Get Off Your Duff and Get Moving!
There are a few articles hitting the news lately about how too much sitting contributes to a number of cancers. The reason for this spate of news is a talk given by Charles Matthews of the National Cancer Institute (NCI) at the annual American Association for the Advancement of Science (AAAS) meeting held in Austin, TX in February 2018, "Unraveling the Relations Between Sedentary Behavior, Physical Activity and Health." Matthews is in the process of helping rewrite the NCI's 10-year-old exercise guidelines, based in part on what large epidemiologic studies using accelerometers are showing with regard to what constitutes beneficial exercise. (For anyone like me who doesn't know what epidemiologic studies are - they are "studies of how often diseases occur in different groups of people and why."1)
Sedentary lifestyles and cancer risk
According to Mia De Graaf, Health Editor for Dailymail.com, Dr. Matthews told the audience that his research indicates that there are a number of cancers, including breast, colon, lung, and head or neck, linked to sitting too much. In fact, De Graaf reports that Matthews said that "just one hour of TV a day puts even the most active of us at higher risk" for at least nine kinds of cancer.2 Wow!
Current exercise guidelines, published in 2008, recommend:
- Avoid inactivity. Some exercise is better than none.
- Substantial health benefits are gained when adults do at least 150 minutes a week of moderate-intensity or 75 minutes a week of vigorous-intensity aerobic physical activity
- More extensive health benefits are realized when adults do at least 300 minutes of moderate intensity or 150 minutes a week of vigorous-intensity aerobic physical activity
- Adults should do moderate to high-intensity muscle-strengthening activities for all major muscle groups on two or more days a week.3
However, the NCI now believes that we actually need around four to five times the recommended minimums.
How much should we be exercising?
Dr. Matthews and the NCI has been investigating not only how much activity we need, but what the point of diminishing returns is. Researchers have found that 25 minutes a week of moderate to high-intensity exercise per week gives about the same benefit as up to 74 minutes of the same. Additional benefits are accrued at 75 minutes or more a week of strenuous activity. I'm not sure how many people have the time to put in 75+ minutes of strenuous activity! I'll probably be striving to reach the 25-minute mark.

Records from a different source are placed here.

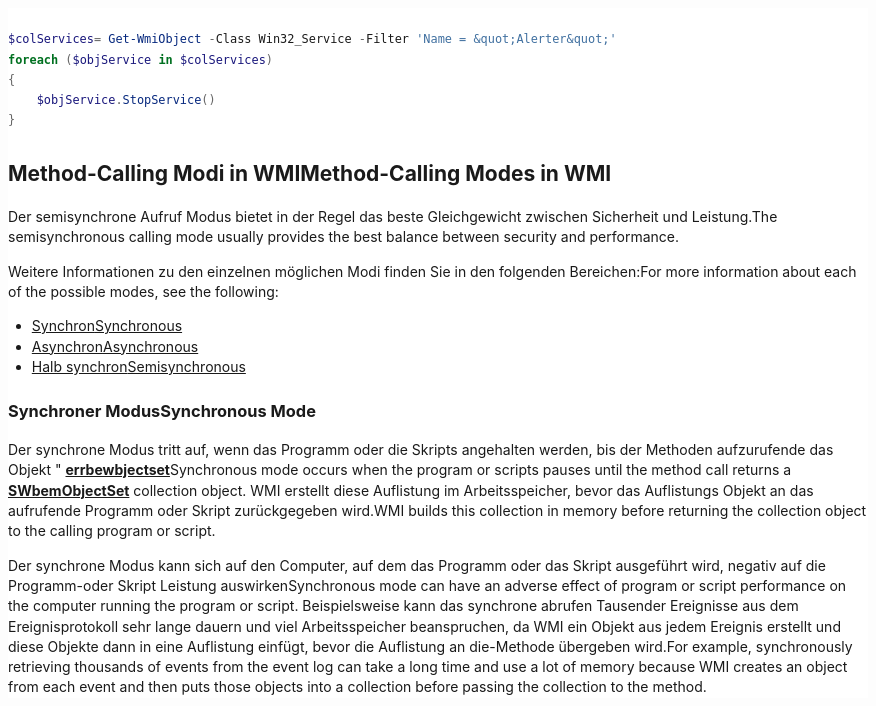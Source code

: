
 ```VB
```


```PowerShell

$colServices= Get-WmiObject -Class Win32_Service -Filter 'Name = &quot;Alerter&quot;'
foreach ($objService in $colServices)
{
    $objService.StopService()
}
```





## <a name="method-calling-modes-in-wmi"></a><span data-ttu-id="06552-125">Method-Calling Modi in WMI</span><span class="sxs-lookup"><span data-stu-id="06552-125">Method-Calling Modes in WMI</span></span>

<span data-ttu-id="06552-126">Der semisynchrone Aufruf Modus bietet in der Regel das beste Gleichgewicht zwischen Sicherheit und Leistung.</span><span class="sxs-lookup"><span data-stu-id="06552-126">The semisynchronous calling mode usually provides the best balance between security and performance.</span></span>

<span data-ttu-id="06552-127">Weitere Informationen zu den einzelnen möglichen Modi finden Sie in den folgenden Bereichen:</span><span class="sxs-lookup"><span data-stu-id="06552-127">For more information about each of the possible modes, see the following:</span></span>

-   [<span data-ttu-id="06552-128">Synchron</span><span class="sxs-lookup"><span data-stu-id="06552-128">Synchronous</span></span>](#synchronous-mode)
-   [<span data-ttu-id="06552-129">Asynchron</span><span class="sxs-lookup"><span data-stu-id="06552-129">Asynchronous</span></span>](#asynchronous-mode)
-   [<span data-ttu-id="06552-130">Halb synchron</span><span class="sxs-lookup"><span data-stu-id="06552-130">Semisynchronous</span></span>](#semisynchronous-mode)

### <a name="synchronous-mode"></a><span data-ttu-id="06552-131">Synchroner Modus</span><span class="sxs-lookup"><span data-stu-id="06552-131">Synchronous Mode</span></span>

<span data-ttu-id="06552-132">Der synchrone Modus tritt auf, wenn das Programm oder die Skripts angehalten werden, bis der Methoden aufzurufende das Objekt " [**errbewbjectset**](swbemobjectset.md)</span><span class="sxs-lookup"><span data-stu-id="06552-132">Synchronous mode occurs when the program or scripts pauses until the method call returns a [**SWbemObjectSet**](swbemobjectset.md) collection object.</span></span> <span data-ttu-id="06552-133">WMI erstellt diese Auflistung im Arbeitsspeicher, bevor das Auflistungs Objekt an das aufrufende Programm oder Skript zurückgegeben wird.</span><span class="sxs-lookup"><span data-stu-id="06552-133">WMI builds this collection in memory before returning the collection object to the calling program or script.</span></span>

<span data-ttu-id="06552-134">Der synchrone Modus kann sich auf den Computer, auf dem das Programm oder das Skript ausgeführt wird, negativ auf die Programm-oder Skript Leistung auswirken</span><span class="sxs-lookup"><span data-stu-id="06552-134">Synchronous mode can have an adverse effect of program or script performance on the computer running the program or script.</span></span> <span data-ttu-id="06552-135">Beispielsweise kann das synchrone abrufen Tausender Ereignisse aus dem Ereignisprotokoll sehr lange dauern und viel Arbeitsspeicher beanspruchen, da WMI ein Objekt aus jedem Ereignis erstellt und diese Objekte dann in eine Auflistung einfügt, bevor die Auflistung an die-Methode übergeben wird.</span><span class="sxs-lookup"><span data-stu-id="06552-135">For example, synchronously retrieving thousands of events from the event log can take a long time and use a lot of memory because WMI creates an object from each event and then puts those objects into a collection before passing the collection to the method.</span></span>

Unfortunately, Dr. Matthews' research showed that sitting for just one hour watching TV puts even those who get their recommended exercise at higher risk for sedentary-related health issues. Well, OK then. What the heck are we supposed to do? Throw away our televisions altogether?
No. "Most people are sedentary 60 percent of the day. But that still leaves you four, five, six hours a day to be active," Matthews is quoted as telling conference attendees.2
Will guidelines actually impact behavior?
I don't know about you, but I am really curious to see what the updated exercise guidelines are going to look like. I suspect that a majority of Americans do not regularly meet current guidelines. My opinion is that publishing even more stringent guidelines is not likely to result in much-changed behavior.
What do you think? Do you meet current exercise guidelines? Will you be able to get 25 minutes of moderate to strenuous activity accomplished every week?